Замечательна была Федотова в роли королевы в испанской драме "Сумасшествие от любви". В этой пьесе с ней играл А.И. Южин. Спектакль происходил в Большом театре. Александру Ивановичу принесли известие о смерти его отца в Тифлисе. При таких тяжелых условиях он заканчивал спектакль. Южин часто играл с Федотовой ("Антоний и Клеопатра", "Макбет", "Мария Стюарт", "Кориолан", "Северные богатыри" и пр.).
Александр Иванович говорил про Г.Н. Федотову, что это величайший учитель сцены, огромный таланта, продолжательница заветов Малого театра, колоссальная актриса сценической красоты, великого мастерства и глубоких переживаний.
Играя с Федотовой в пьесе, если не ошибаюсь, "Вторая молодость" Невежина, после сцены прощания, Южин увидел, что вся грудь его была влажной от слез.
-- Как вы достигаете этого, Гликерия Николаевна, -- спросил молодой тогда Южин, знаменитую актрису.
-- Друг мой, это непроизвольно... Я не думала об этом.
И сколько раз он ни играл с ней эту сцену, ручьи слез лились из глаз Гликерии Николаевны.
А.И. Южин уехал из Москвы в Ниццу, находясь под впечатлением исполнившегося незадолго перед тем столетия Малого театра (1824-- 1924), директором которого застало его празднование этого юбилея.
Малый театр сто лет был кафедрой, с которой могикане нашей академической сцены бросали в толпу мысли великих чародеев слова. Москва чутко, лихорадочно прислушивалась и приглядывалась ко всему, что исходило из Малого театра и дорожила правдой, с которой актеры воспроизводили перед нею галерею всевозможных типов России, и положительных и отрицательных.

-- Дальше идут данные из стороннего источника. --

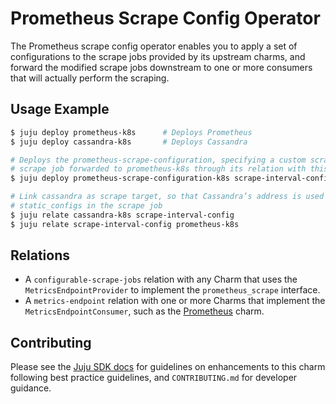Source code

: # Prometheus Scrape Config Operator

The Prometheus scrape config operator enables you to apply a set of configurations
to the scrape jobs provided by its upstream charms, and forward the modified scrape
jobs downstream to one or more consumers that will actually perform the scraping.

## Usage Example

```sh
$ juju deploy prometheus-k8s      # Deploys Prometheus
$ juju deploy cassandra-k8s       # Deploys Cassandra

# Deploys the prometheus-scrape-configuration, specifying a custom scrape interval valid only for the
# scrape job forwarded to prometheus-k8s through its relation with this charm
$ juju deploy prometheus-scrape-configuration-k8s scrape-interval-config --config scrape_interval=20s

# Link cassandra as scrape target, so that Cassandra’s address is used as a
# static_configs in the scrape job
$ juju relate cassandra-k8s scrape-interval-config
$ juju relate scrape-interval-config prometheus-k8s
```

## Relations

- A `configurable-scrape-jobs` relation with any Charm that uses the
  `MetricsEndpointProvider` to implement the `prometheus_scrape` interface.
- A `metrics-endpoint` relation with one or more Charms that implement the
  `MetricsEndpointConsumer`, such as the [Prometheus](https://charmhub.io/prometheus-k8s) charm.

## Contributing

Please see the [Juju SDK docs](https://juju.is/docs/sdk) for guidelines 
on enhancements to this charm following best practice guidelines, and
`CONTRIBUTING.md` for developer guidance.
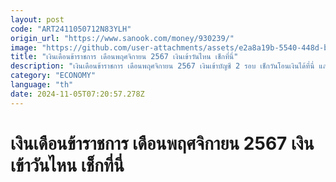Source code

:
 ```yaml
---
layout: post
code: "ART2411050712N83YLH"
origin_url: "https://www.sanook.com/money/930239/"
image: "https://github.com/user-attachments/assets/e2a8a19b-5540-448d-bf75-4a586dd57081"
title: "เงินเดือนข้าราชการ เดือนพฤศจิกายน 2567 เงินเข้าวันไหน เช็กที่นี่"
description: "เงินเดือนข้าราชการ เดือนพฤศจิกายน 2567 เงินเข้าบัญชี 2 รอบ เช็กวันโอนเงินได้ที่นี่ และแอปเดตฐานเงินเดือนข้าราชการ 2567 เพิ่มเงินเดือน ปรับเงินเดือนข้าราชการ จ่ายเงินเดือนข้าราชการบำนาญ จ่ายเงินเดือนทหารกองประจำการ"
category: "ECONOMY"
language: "th"
date: 2024-11-05T07:20:57.278Z
---
```


# เงินเดือนข้าราชการ เดือนพฤศจิกายน 2567 เงินเข้าวันไหน เช็กที่นี่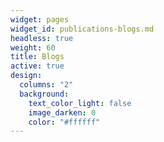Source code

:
 ```yaml
---
widget: pages
widget_id: publications-blogs.md
headless: true
weight: 60
title: Blogs
active: true
design:
  columns: "2"
  background:
    text_color_light: false
    image_darken: 0
    color: "#ffffff"
---
```

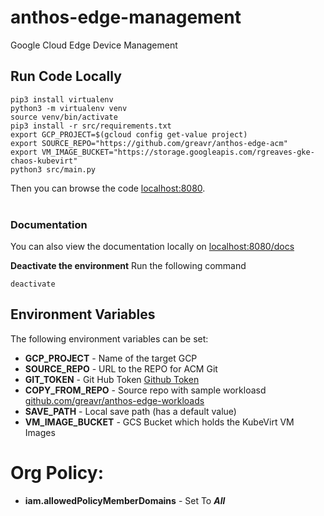 # anthos-edge-management
Google Cloud Edge Device Management

## Run Code Locally
```
pip3 install virtualenv
python3 -m virtualenv venv
source venv/bin/activate
pip3 install -r src/requirements.txt
export GCP_PROJECT=$(gcloud config get-value project)
export SOURCE_REPO="https://github.com/greavr/anthos-edge-acm"
export VM_IMAGE_BUCKET="https://storage.googleapis.com/rgreaves-gke-chaos-kubevirt"
python3 src/main.py
```
Then you can browse the code [localhost:8080](http://localhost:8080).<br /><br />

### Documentation ###
You can also view the documentation locally on [localhost:8080/docs](http://localhost:8080)


**Deactivate the environment** 
Run the following command
```
deactivate
```


## Environment Variables ##
The following environment variables can be set:
  - **GCP_PROJECT** - Name of the target GCP
  - **SOURCE_REPO** - URL to the REPO for ACM Git
  - **GIT_TOKEN** - Git Hub Token [Github Token](https://docs.github.com/en/authentication/keeping-your-account-and-data-secure/creating-a-personal-access-token)
  - **COPY_FROM_REPO** - Source repo with sample workloasd [github.com/greavr/anthos-edge-workloads](https://github.com/greavr/anthos-edge-workloads)
  - **SAVE_PATH** - Local save path (has a default value)
  - **VM_IMAGE_BUCKET** - GCS Bucket which holds the KubeVirt VM Images

# Org Policy:
- **iam.allowedPolicyMemberDomains** - Set To ***All***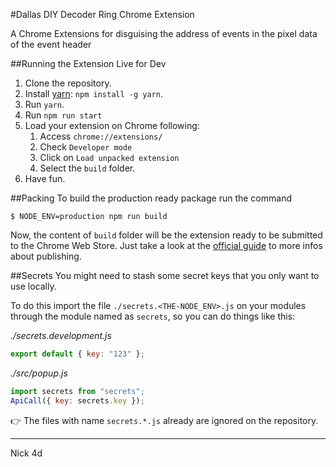 #Dallas DIY Decoder Ring Chrome Extension

A Chrome Extensions for disguising the address of events in the pixel data of
the event header

##Running the Extension Live for Dev

1. Clone the repository.
2. Install [yarn](https://yarnpkg.com): `npm install -g yarn`.
3. Run `yarn`.
4. Run `npm run start`
5. Load your extension on Chrome following:
    1. Access `chrome://extensions/`
    2. Check `Developer mode`
    3. Click on `Load unpacked extension`
    4. Select the `build` folder.
6. Have fun.

##Packing
To build the production ready package run the command

```
$ NODE_ENV=production npm run build
```
Now, the content of `build` folder will be the extension ready to be submitted
to the Chrome Web Store. Just take a look at the
[official guide](https://developer.chrome.com/webstore/publish) to more infos
about publishing.

##Secrets
You might need to stash some secret keys that you only want to use locally.

To do this import the file `./secrets.<THE-NODE_ENV>.js` on your modules through
the module named as `secrets`, so you can do things like this:

_./secrets.development.js_

```js
export default { key: "123" };
```

_./src/popup.js_

```js
import secrets from "secrets";
ApiCall({ key: secrets.key });
```
:point_right: The files with name `secrets.*.js` already are ignored on the
repository.

-------------
Nick 4d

Как бесконечна эта галерея, если мы вспомним только произведения Грибоедова, Гоголя, Пушкина, Лермонтова, Островского, Толстых, Сухово-Кобылина и др. Но
не только зеркалом русской жизни оставался Малый театр, он расширил галерею созданий, показывал Шекспира, Шиллера, Гете, Лопе де Вега и др. Теснимый придирчивой ворчливой и часто тупой драматической цензурой, Малый театр по мере возможности отстаивал свободное слово, свободные мысли.
Можно сказать с убедительной точностью, что столетие Малого театра сослужило незабвенную службу отечественной культуре и просвещению. Реки слез были пролиты в зале этого театра и громы смеха разносились отсюда по всей России. Много радостей и печалей уносили зрители из Малого театра, искренно озарявшего русскую жизнь.
Приветствуя руководителя и хранителя знаменитого театра А.И. Южина, я писал ему тогда: если Москва сердце России, то Малый театр -- сердце Москвы, которое билось и бьется беззаветной любовью к родине, к борьбе за счастье, радости, и за блага всего человечества.
Когда подводишь итоги тому, что слышал о Малом театре, что читал о нем и что сам видел в нем, то приходится сказать -- славное столетие.
С этим праздником таланта и мысли в Москве, удачно совпало тридцатилетие Государственного Театрального Музея имени А.А. Бахрушина. Сокровища музея, драгоценные реликвии театра и литературы воскрешали в памяти каждого посетителя интереснейшие моменты из жизни Малого театра, историю художественного творчества актеров, писателей, критиков, декораторов и пр.
Все бахрушинское собрание было как бы иллюстраций к славному столетию Малого театра.
Провожая Александра Ивановича, уезжавшего из Парижа в Москву, друзья выражали пожелания его скорого возвращения в Ниццу. На этом настаивал и пользовавший его там врач М.А. Эльсниц, которого он очень почитал и как врача и как человека.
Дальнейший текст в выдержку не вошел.